Quilts also live in my imagination as the authentic beating heart of the US. Their history here and their unique beauty to carry messages and meanings that are tactile, personal, political and practical just plain fascinate me. The experimentation with geometry and pattern alone is quite overwhelming but when you add fabric quality, community, place and story-telling into them, the scope of fascination and creative possibility seems endless. Living in the Bay Area, I also love the contrast here between the dominant digital world, and the slow persistence of these creative, handcrafted and defiantly soft, emotional, and often talismanic works.

Amulet quilt, 12 x 12 inches in blue with elaborate geometric embroidery and central panel with hebrew text

Amulet quilt, 12 x 12 inches in blue with elaborate geometric embroidery and central panel with hebrew text

Claire Sherman is a quilt artist of skill and imagination. I met her through the 12 x 12 challenge run by the Textile Dream Studio in Berkeley. When I visited her home studio in early December 2017 the skies were drab and overcast and it was such a treat to feast on the color and textures she works with and creates.

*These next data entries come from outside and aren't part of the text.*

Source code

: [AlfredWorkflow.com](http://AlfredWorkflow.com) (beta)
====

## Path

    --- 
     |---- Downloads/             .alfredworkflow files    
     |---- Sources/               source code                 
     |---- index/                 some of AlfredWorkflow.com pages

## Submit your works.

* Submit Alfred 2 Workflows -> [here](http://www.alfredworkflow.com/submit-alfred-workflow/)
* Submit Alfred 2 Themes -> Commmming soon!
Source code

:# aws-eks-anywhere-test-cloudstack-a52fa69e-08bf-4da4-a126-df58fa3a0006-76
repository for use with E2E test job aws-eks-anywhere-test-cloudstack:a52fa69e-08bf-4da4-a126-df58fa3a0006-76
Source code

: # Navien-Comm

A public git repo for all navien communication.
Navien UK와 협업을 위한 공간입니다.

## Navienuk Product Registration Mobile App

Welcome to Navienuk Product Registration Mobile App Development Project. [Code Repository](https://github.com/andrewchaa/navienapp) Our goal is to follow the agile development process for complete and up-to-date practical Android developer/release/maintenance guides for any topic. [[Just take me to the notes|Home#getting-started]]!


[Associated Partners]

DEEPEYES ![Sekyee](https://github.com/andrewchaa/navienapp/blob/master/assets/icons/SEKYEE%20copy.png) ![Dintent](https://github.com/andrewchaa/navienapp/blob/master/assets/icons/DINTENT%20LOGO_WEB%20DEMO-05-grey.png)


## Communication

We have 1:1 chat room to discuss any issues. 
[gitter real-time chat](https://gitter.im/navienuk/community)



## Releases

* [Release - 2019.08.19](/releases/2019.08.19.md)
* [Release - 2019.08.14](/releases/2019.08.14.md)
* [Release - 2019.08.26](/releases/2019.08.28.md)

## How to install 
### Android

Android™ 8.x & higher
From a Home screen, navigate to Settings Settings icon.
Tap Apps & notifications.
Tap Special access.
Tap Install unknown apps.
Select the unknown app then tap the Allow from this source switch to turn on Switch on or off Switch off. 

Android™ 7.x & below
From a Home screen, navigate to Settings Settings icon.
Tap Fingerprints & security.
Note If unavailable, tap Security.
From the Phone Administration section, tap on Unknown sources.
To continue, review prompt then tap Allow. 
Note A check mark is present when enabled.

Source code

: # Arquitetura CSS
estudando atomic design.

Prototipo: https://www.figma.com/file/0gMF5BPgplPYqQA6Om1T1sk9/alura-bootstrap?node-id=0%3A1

She graduated in ceramics from the Rhode Island School of Design in the late 1970s. Inspired by architecture and old ruined buildings her early pieces were explorations of structures, space and spiritual ideas. She moved on from this conceptual work into making beautifully crafted ceramic Jewish ritual objects that she sold through outlets like Afikomen in Berkeley.

Her first quilt was a ‘crazy quilt’ made between the ages of 13 and 18, which she took away to college. Now Claire works in the modern quilt arena, which welcomes bold departures from repetitive patterns and symmetry for more abstract and experimental forms. Narrative can still play a role in the conception and execution of a finished work but the rules of traditional quilting are there to be broken and played with in playful and surprising ways.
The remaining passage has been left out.